The science underlying Foundation Medicine had its roots in a 2007 paper published by Levi Garraway and Matthew Meyerson, cancer researchers at the Broad Institute, in Cambridge, Massachusetts.
They came up with a speedy way to find 238 DNA mutations then known to make cells cancerous. At the time, DNA sequencing was still too expensive for a consumer test, but their strategy was to allow screening for a reasonable cost.”
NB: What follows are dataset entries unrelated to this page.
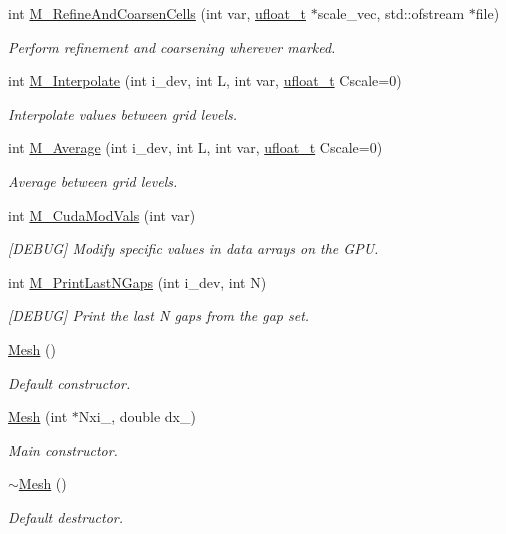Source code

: \begin{DoxyCompactItemize}
int \hyperlink{classMesh_a7f1c861db5b8168cff9dabf728c0ce1a}{M\+\_\+\+Refine\+And\+Coarsen\+Cells} (int var, \hyperlink{cppspec_8h_af529d360dfac9b9578aa719418a53a21}{ufloat\+\_\+t} $\ast$scale\+\_\+vec, std\+::ofstream $\ast$file)
\begin{DoxyCompactList}\small\item\em Perform refinement and coarsening wherever marked. \end{DoxyCompactList}\item 
int \hyperlink{classMesh_aeb91bf44cbf5e9edfa52e8ac06d003ce}{M\+\_\+\+Interpolate} (int i\+\_\+dev, int L, int var, \hyperlink{cppspec_8h_af529d360dfac9b9578aa719418a53a21}{ufloat\+\_\+t} Cscale=0)
\begin{DoxyCompactList}\small\item\em Interpolate values between grid levels. \end{DoxyCompactList}\item 
int \hyperlink{classMesh_a4c0709e00c84ca8957713f681cad1897}{M\+\_\+\+Average} (int i\+\_\+dev, int L, int var, \hyperlink{cppspec_8h_af529d360dfac9b9578aa719418a53a21}{ufloat\+\_\+t} Cscale=0)
\begin{DoxyCompactList}\small\item\em Average between grid levels. \end{DoxyCompactList}\item 
int \hyperlink{classMesh_ad70a286b2d0da0c8b1f7de939bb5d65e}{M\+\_\+\+Cuda\+Mod\+Vals} (int var)
\begin{DoxyCompactList}\small\item\em \mbox{[}D\+E\+B\+UG\mbox{]} Modify specific values in data arrays on the G\+PU. \end{DoxyCompactList}\item 
int \hyperlink{classMesh_aa8af131d960c3a98cba329620a678ab4}{M\+\_\+\+Print\+Last\+N\+Gaps} (int i\+\_\+dev, int N)
\begin{DoxyCompactList}\small\item\em \mbox{[}D\+E\+B\+UG\mbox{]} Print the last N gaps from the gap set. \end{DoxyCompactList}\item 
\hyperlink{classMesh_a2af137f1571af89172b9c102302c416b}{Mesh} ()
\begin{DoxyCompactList}\small\item\em Default constructor. \end{DoxyCompactList}\item 
\hyperlink{classMesh_ae13aff57d73893651b5386ecdba97cd3}{Mesh} (int $\ast$Nxi\+\_\+, double dx\+\_\+)
\begin{DoxyCompactList}\small\item\em Main constructor. \end{DoxyCompactList}\item 
\hyperlink{classMesh_a5efe4da1a4c0971cfb037bd70304c303}{$\sim$\+Mesh} ()
\begin{DoxyCompactList}\small\item\em Default destructor. \end{DoxyCompactList}\end{DoxyCompactItemize}
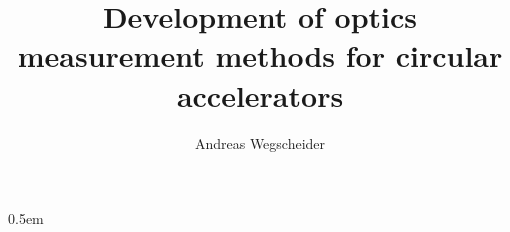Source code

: \documentclass[titlepage]{scrbook}
\author{Andreas Wegscheider}
\title{Development of optics measurement methods for circular accelerators}
\begin{document}
%




\parindent0pt
\parskip0.5em

%












    
\end{document}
Garraway’s team, which included first authors Roman Thomas, Alissa Baker, and Ralph DeBiasi, and a collaboration with Matthew Meyerson, HMS associate professor of pathology at DFCI, created assays for 238 known mutations found in 17 human oncogenes. The DNA from 1,000 tumor samples collected at a variety of institutions was analyzed for mutations using mass spectrometry, which can detect point mutations in small pieces of DNA using the predicted mass corresponding to the bases examined. Advantages of the method include its low cost and sensitivity—it can detect a variant base present in the sample at a level of 10 percent or less. Garraway said that sensitivity is important since many tumor samples contain a heterogeneous mix of tissue, only part of which may be cancerous.
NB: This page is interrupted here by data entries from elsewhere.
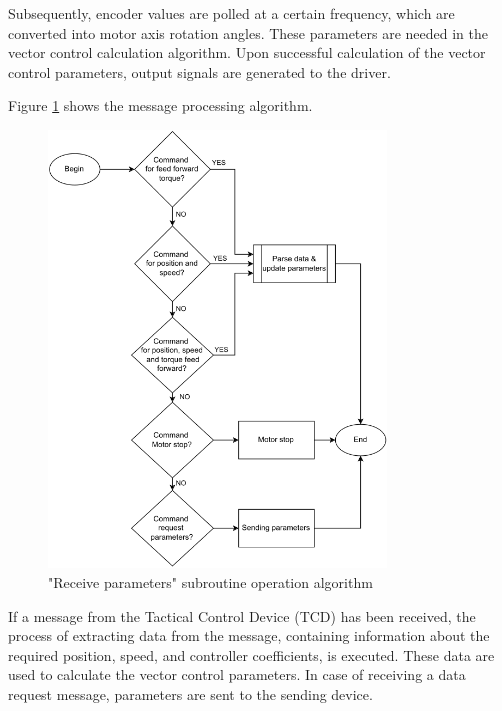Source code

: Subsequently, encoder values are polled at a certain frequency, which are converted into motor axis rotation angles. These parameters are needed in the vector control calculation algorithm. Upon successful calculation of the vector control parameters, output signals are generated to the driver.

Figure \ref{AlgRecive} shows the message processing algorithm. 
\begin{figure}[H]
	\centering
	\includegraphics[width=0.8\textwidth]{Src/images/Receive parameters.png}
	\caption{"Receive parameters" subroutine operation algorithm}
	\label{AlgRecive}
\end{figure}

If a message from the Tactical Control Device (TCD) has been received, the process of extracting data from the message, containing information about the required position, speed, and controller coefficients, is executed. These data are used to calculate the vector control parameters. In case of receiving a data request message, parameters are sent to the sending device.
Garraway said his next step is to create a version that includes more than a thousand assays for mutations in 90 different genes. The cost of the technology—less than $100 per sample in this analysis, but more for a more comprehensive scan—is within reason for clinical use. Part of the challenge of making this technique widely usable, however, is developing software to collect and analyze data from the assays. Currently, the technique can look only for mutations that switch on oncogenes, not those that turn off tumor suppressors; the first approach is more manageable since fewer ways exist to switch genes on than to turn them off. The method also misses other genomic events, like amplifications and deletions of DNA. But Garraway hopes that the basic concept can be tweaked to make it possible to study efficiently a range of genomic events in cancer.